Presentation: Dysphagia Flashcards
What is achalasia?
Achalasia is the failure of oesophageal peristalsis and relaxation of the lower oesophageal sphincter (LOS) due to degenerative loss of ganglia from Auerbach’s plexus. The LOS is contracted, and the oesophagus above is dilated.
Who is typically affected by achalasia?
Achalasia typically presents in middle-age and is equally common in men and women.
What are the clinical features of achalasia?
Clinical features include dysphagia of both liquids and solids, variation in severity of symptoms, heartburn, regurgitation of food, and may lead to cough or aspiration pneumonia.
What are the potential complications of achalasia?
Achalasia may lead to cough, aspiration pneumonia, and malignant change in a small number of patients.
What is the most important diagnostic test for achalasia?
Oesophageal manometry is considered the most important diagnostic test, showing excessive LOS tone that does not relax on swallowing.
What does a barium swallow show in achalasia?
A barium swallow shows a grossly expanded oesophagus with a fluid level and a ‘bird’s beak’ appearance.
What does a chest x-ray reveal in achalasia?
A chest x-ray may show a wide mediastinum and fluid level.
What is the preferred first-line treatment for achalasia?
Pneumatic (balloon) dilation is increasingly the preferred first-line option due to being less invasive and having a quicker recovery time than surgery.
When should surgical intervention be considered for achalasia?
Surgical intervention with a Heller cardiomyotomy should be considered if there are recurrent or persistent symptoms.
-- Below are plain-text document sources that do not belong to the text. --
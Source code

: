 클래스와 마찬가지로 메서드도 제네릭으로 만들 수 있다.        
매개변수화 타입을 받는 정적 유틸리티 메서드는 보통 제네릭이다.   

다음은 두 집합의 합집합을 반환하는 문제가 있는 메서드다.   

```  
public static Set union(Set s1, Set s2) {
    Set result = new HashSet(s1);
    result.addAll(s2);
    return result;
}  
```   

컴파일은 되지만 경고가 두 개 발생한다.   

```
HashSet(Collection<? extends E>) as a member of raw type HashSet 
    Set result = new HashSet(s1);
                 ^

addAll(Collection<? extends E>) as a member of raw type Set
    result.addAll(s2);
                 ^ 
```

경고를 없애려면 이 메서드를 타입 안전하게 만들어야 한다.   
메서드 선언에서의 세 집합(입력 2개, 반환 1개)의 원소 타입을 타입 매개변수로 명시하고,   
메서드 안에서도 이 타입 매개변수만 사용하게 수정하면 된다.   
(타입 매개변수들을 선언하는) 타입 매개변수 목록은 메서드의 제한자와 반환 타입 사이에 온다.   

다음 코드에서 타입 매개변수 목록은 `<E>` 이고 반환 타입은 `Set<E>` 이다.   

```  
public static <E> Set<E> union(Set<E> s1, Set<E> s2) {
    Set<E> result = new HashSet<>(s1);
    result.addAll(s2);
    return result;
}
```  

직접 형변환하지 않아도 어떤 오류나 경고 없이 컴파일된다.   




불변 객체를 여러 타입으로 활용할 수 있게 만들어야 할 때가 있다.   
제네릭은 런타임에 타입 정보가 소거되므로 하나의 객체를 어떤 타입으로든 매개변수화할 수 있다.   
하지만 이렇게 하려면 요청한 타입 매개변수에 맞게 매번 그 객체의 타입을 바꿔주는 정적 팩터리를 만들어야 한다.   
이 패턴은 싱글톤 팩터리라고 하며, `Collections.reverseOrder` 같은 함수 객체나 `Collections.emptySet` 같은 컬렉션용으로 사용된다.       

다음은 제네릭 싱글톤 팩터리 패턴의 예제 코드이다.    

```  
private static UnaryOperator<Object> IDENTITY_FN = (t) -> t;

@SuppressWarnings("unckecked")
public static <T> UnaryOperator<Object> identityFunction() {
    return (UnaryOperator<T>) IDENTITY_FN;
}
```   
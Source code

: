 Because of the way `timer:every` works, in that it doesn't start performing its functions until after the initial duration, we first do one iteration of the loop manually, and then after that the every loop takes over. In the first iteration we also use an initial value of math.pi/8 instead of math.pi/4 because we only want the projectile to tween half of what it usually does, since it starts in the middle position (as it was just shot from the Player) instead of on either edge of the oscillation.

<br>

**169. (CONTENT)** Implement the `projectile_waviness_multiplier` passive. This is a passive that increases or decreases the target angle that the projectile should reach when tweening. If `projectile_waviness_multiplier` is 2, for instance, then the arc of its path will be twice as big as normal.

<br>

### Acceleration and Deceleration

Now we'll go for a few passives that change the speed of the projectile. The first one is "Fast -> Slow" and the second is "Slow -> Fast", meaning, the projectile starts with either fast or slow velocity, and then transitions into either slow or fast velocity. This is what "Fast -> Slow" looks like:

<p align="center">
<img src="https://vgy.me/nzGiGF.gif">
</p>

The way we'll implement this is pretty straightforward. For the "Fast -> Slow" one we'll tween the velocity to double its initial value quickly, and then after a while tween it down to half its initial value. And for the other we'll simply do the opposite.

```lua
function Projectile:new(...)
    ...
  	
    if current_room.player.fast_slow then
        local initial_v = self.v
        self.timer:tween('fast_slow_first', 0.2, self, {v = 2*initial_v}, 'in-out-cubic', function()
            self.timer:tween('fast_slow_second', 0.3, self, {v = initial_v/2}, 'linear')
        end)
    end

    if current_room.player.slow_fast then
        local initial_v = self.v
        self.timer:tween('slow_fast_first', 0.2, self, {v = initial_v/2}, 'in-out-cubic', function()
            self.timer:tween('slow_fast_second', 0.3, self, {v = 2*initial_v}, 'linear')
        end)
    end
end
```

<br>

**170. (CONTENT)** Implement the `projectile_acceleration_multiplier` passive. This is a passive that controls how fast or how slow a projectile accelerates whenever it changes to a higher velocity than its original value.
What is the role of botulinum toxin in treating achalasia?
Intra-sphincteric injection of botulinum toxin is sometimes used in patients who are at high surgical risk.
What is the role of drug therapy in achalasia treatment?
Drug therapy (e.g., nitrates, calcium channel blockers) has a role but is limited by side effects.
What is dysphagia?
Dysphagia is difficulty swallowing. New-onset dysphagia is a red flag symptom requiring urgent endoscopy.
What are the characteristics of dysphagia caused by oesophageal cancer?
Dysphagia may be associated with weight loss, anorexia, or vomiting during eating.
Past history may include Barrett’s oesophagus, GORD, excessive smoking, or alcohol use.
What symptoms are associated with oesophagitis?
There may be a history of heartburn and odynophagia, but no weight loss and the patient is systemically well.
What are the risk factors for oesophageal candidiasis?
There may be a history of HIV or other risk factors such as steroid inhaler use.
What are the symptoms of achalasia?
Dysphagia of both liquids and solids from the start, heartburn, and regurgitation of food, which may lead to cough and aspiration pneumonia.
What is a pharyngeal pouch?
A pharyngeal pouch is more common in older men and represents a posteromedial herniation between thyropharyngeus and cricopharyngeus muscles.
Typical symptoms include dysphagia, regurgitation, aspiration, chronic cough, and occasionally halitosis.
What features may be present in systemic sclerosis?
Other features of CREST syndrome may include calcinosis, Raynaud’s phenomenon, oesophageal dysmotility, sclerodactyly, and telangiectasia.
What are the symptoms of myasthenia gravis related to dysphagia?
Dysphagia with liquids as well as solids, and other symptoms may include extraocular muscle weakness or ptosis.
What is globus hystericus?
Globus hystericus may have a history of anxiety, with symptoms often intermittent and relieved by swallowing, usually painless.
The presence of pain should warrant further investigation for organic causes.
What are the classifications of causes of dysphagia?
Causes of dysphagia can be classified as extrinsic, intrinsic, and neurological.
What are examples of extrinsic causes of dysphagia?
Examples include mediastinal masses and cervical spondylosis.
What are examples of intrinsic causes of dysphagia?
Examples include tumours, strictures, oesophageal web, and Schatzki rings.
What are examples of neurological causes of dysphagia?
Examples include CVA, Parkinson’s disease, multiple sclerosis, brainstem pathology, and myasthenia gravis.
What investigations are required for dysphagia?
All patients require an upper GI endoscopy unless there are compelling reasons not to perform it. A full blood count should also be performed.
What additional studies may be required for motility disorders?
Ambulatory oesophageal pH and manometry studies will be required to evaluate conditions such as achalasia and patients with GORD being considered for fundoplication surgery.